By Joe Cash, Ellen Zhang and Kane Wu
BEIJING/HONG KONG- US furniture company head Jordan England thinks his firm’s Chinese suppliers are among the best in the game, but geopolitics and a slowing economy have pushed him to source more products from Southeast Asia, Eastern Europe and Mexico.
“I’m looking to move away from it (China),” said England, CEO and co-founder of Florida-based Industry West.
“It was always ‘China plus one,’” he said, referring to the diversification strategy many businesses began implementing after Washington imposed trade tariffs on Beijing in 2018 to ensure they were not wholly dependent on Chinese suppliers.
Now “it’s like ‘plus-10’ and then China,” he added, with the latter down to providing half of Industry West’s products and being trimmed more.
Foreign investors have been sour on China for most of this year, but data released over the past month has provided clear evidence of the negative impact de-risking strategies are having on the world’s second-largest economy.
Activity surveys showed manufacturing unexpectedly contracted in October, while exports accelerated their decline.
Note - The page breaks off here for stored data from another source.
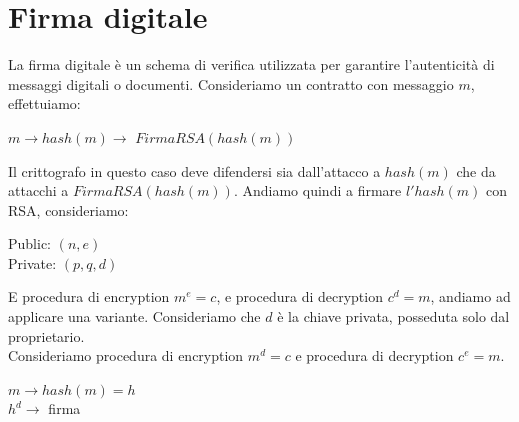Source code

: \documentclass[11pt, oneside]{article}   	%
\begin{document}
\section*{Firma digitale}
La firma digitale è un schema di verifica utilizzata per garantire l'autenticità di messaggi digitali o documenti. Consideriamo un contratto con messaggio $m$, effettuiamo:
\begin{center}
$m \rightarrow hash(m) \rightarrow$ $Firma RSA(hash(m))$
\end{center}
Il crittografo in questo caso deve difendersi sia dall'attacco a $hash(m)$ che da attacchi a $Firma RSA(hash(m))$. Andiamo quindi a firmare $l'hash(m)$ con RSA, consideriamo:
\begin{center}
Public: $(n,e)$\\
Private: $(p, q, d)$
\end{center}
E procedura di encryption $m^e = c$, e procedura di decryption $c^d = m$, andiamo ad applicare una variante. Consideriamo che $d$ è la chiave privata, posseduta solo dal proprietario.\\
Consideriamo procedura di encryption $m^d = c$ e procedura di decryption $c^e = m$.
\begin{center}
$m \rightarrow hash(m) = h$\\
$h^d \rightarrow$ firma
\end{center}

\long{}
\end{document}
China recorded its first-ever quarterly deficit in foreign direct investment in July-September, suggesting capital outflow pressure.
Nicholas Lardy, senior researcher at the Peterson Institute for International Economics, said in a note the new data imply that foreign firms are not only declining to reinvest earnings, but are selling existing investments and repatriating funds.
This trend could further weaken the yuan and clip China’s economic growth potential, he added.
“In recent years, the scale, proportion and growth rate of foreign investment absorbed by China have all remained at a relatively high level,” He Yadong, a Chinese commerce ministry spokesperson, said in response to a question from Reuters.
Businesses have longstanding worries about geopolitics, tightening regulations and a more favorable playing field for state-owned companies. But for the first time in the four decades since China opened up to foreign investments, executives are now also concerned about long-term growth prospects.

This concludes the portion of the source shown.